→ Data provided
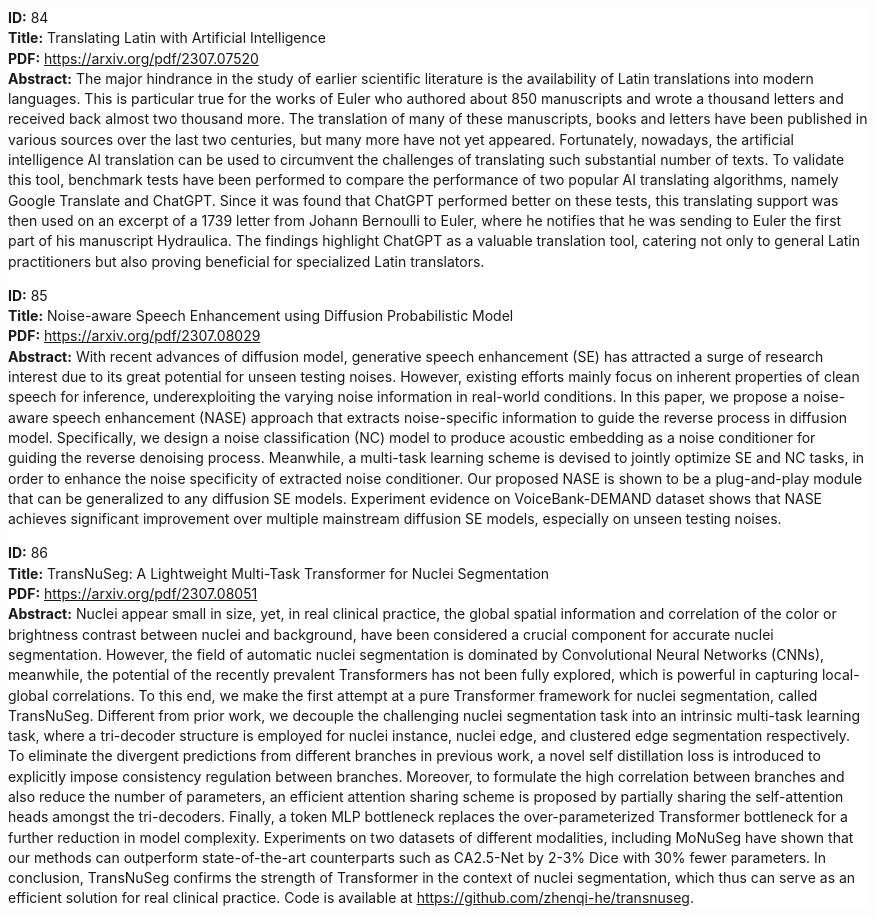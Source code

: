 **ID:** 84  
**Title:** Translating Latin with Artificial Intelligence  
**PDF:** https://arxiv.org/pdf/2307.07520  
**Abstract:** The major hindrance in the study of earlier scientific literature is the availability of Latin translations into modern languages. This is particular true for the works of Euler who authored about 850 manuscripts and wrote a thousand letters and received back almost two thousand more. The translation of many of these manuscripts, books and letters have been published in various sources over the last two centuries, but many more have not yet appeared. Fortunately, nowadays, the artificial intelligence AI translation can be used to circumvent the challenges of translating such substantial number of texts. To validate this tool, benchmark tests have been performed to compare the performance of two popular AI translating algorithms, namely Google Translate and ChatGPT. Since it was found that ChatGPT performed better on these tests, this translating support was then used on an excerpt of a 1739 letter from Johann Bernoulli to Euler, where he notifies that he was sending to Euler the first part of his manuscript Hydraulica. The findings highlight ChatGPT as a valuable translation tool, catering not only to general Latin practitioners but also proving beneficial for specialized Latin translators. 

**ID:** 85  
**Title:** Noise-aware Speech Enhancement using Diffusion Probabilistic Model  
**PDF:** https://arxiv.org/pdf/2307.08029  
**Abstract:** With recent advances of diffusion model, generative speech enhancement (SE) has attracted a surge of research interest due to its great potential for unseen testing noises. However, existing efforts mainly focus on inherent properties of clean speech for inference, underexploiting the varying noise information in real-world conditions. In this paper, we propose a noise-aware speech enhancement (NASE) approach that extracts noise-specific information to guide the reverse process in diffusion model. Specifically, we design a noise classification (NC) model to produce acoustic embedding as a noise conditioner for guiding the reverse denoising process. Meanwhile, a multi-task learning scheme is devised to jointly optimize SE and NC tasks, in order to enhance the noise specificity of extracted noise conditioner. Our proposed NASE is shown to be a plug-and-play module that can be generalized to any diffusion SE models. Experiment evidence on VoiceBank-DEMAND dataset shows that NASE achieves significant improvement over multiple mainstream diffusion SE models, especially on unseen testing noises. 

**ID:** 86  
**Title:** TransNuSeg: A Lightweight Multi-Task Transformer for Nuclei Segmentation  
**PDF:** https://arxiv.org/pdf/2307.08051  
**Abstract:** Nuclei appear small in size, yet, in real clinical practice, the global spatial information and correlation of the color or brightness contrast between nuclei and background, have been considered a crucial component for accurate nuclei segmentation. However, the field of automatic nuclei segmentation is dominated by Convolutional Neural Networks (CNNs), meanwhile, the potential of the recently prevalent Transformers has not been fully explored, which is powerful in capturing local-global correlations. To this end, we make the first attempt at a pure Transformer framework for nuclei segmentation, called TransNuSeg. Different from prior work, we decouple the challenging nuclei segmentation task into an intrinsic multi-task learning task, where a tri-decoder structure is employed for nuclei instance, nuclei edge, and clustered edge segmentation respectively. To eliminate the divergent predictions from different branches in previous work, a novel self distillation loss is introduced to explicitly impose consistency regulation between branches. Moreover, to formulate the high correlation between branches and also reduce the number of parameters, an efficient attention sharing scheme is proposed by partially sharing the self-attention heads amongst the tri-decoders. Finally, a token MLP bottleneck replaces the over-parameterized Transformer bottleneck for a further reduction in model complexity. Experiments on two datasets of different modalities, including MoNuSeg have shown that our methods can outperform state-of-the-art counterparts such as CA2.5-Net by 2-3% Dice with 30% fewer parameters. In conclusion, TransNuSeg confirms the strength of Transformer in the context of nuclei segmentation, which thus can serve as an efficient solution for real clinical practice. Code is available at https://github.com/zhenqi-he/transnuseg. 
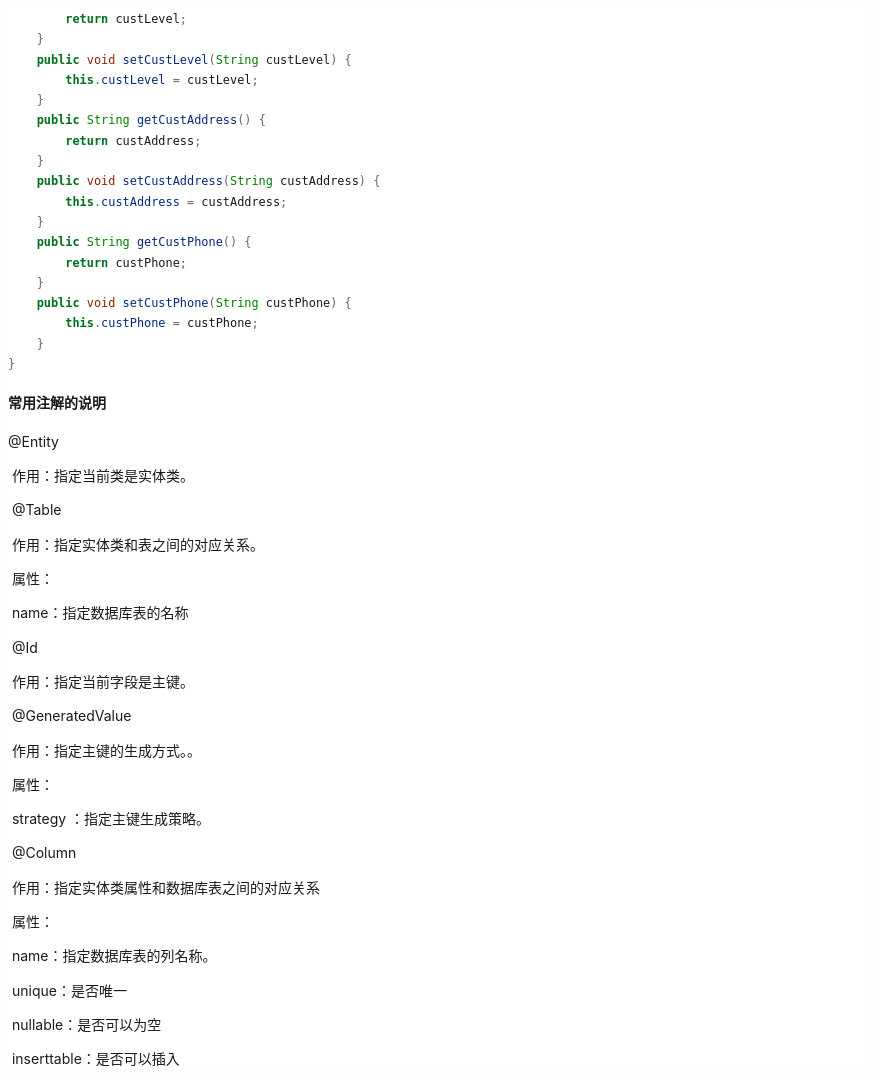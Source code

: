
 ```java
        return custLevel;
    }
    public void setCustLevel(String custLevel) {
        this.custLevel = custLevel;
    }
    public String getCustAddress() {
        return custAddress;
    }
    public void setCustAddress(String custAddress) {
        this.custAddress = custAddress;
    }
    public String getCustPhone() {
        return custPhone;
    }
    public void setCustPhone(String custPhone) {
        this.custPhone = custPhone;
    }
}
```

#### 常用注解的说明

 @Entity

​      作用：指定当前类是实体类。

​    @Table

​      作用：指定实体类和表之间的对应关系。

​      属性：

​       name：指定数据库表的名称

​    @Id

​      作用：指定当前字段是主键。

​    @GeneratedValue

​      作用：指定主键的生成方式。。

​      属性：

​       strategy ：指定主键生成策略。

​    @Column

​      作用：指定实体类属性和数据库表之间的对应关系

​      属性：

​       name：指定数据库表的列名称。

​       unique：是否唯一 

​       nullable：是否可以为空 

​       inserttable：是否可以插入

→ Task requirements
Count each line of the data where the word "public" appears, then reply with the total only.

→ Solution for this problem
5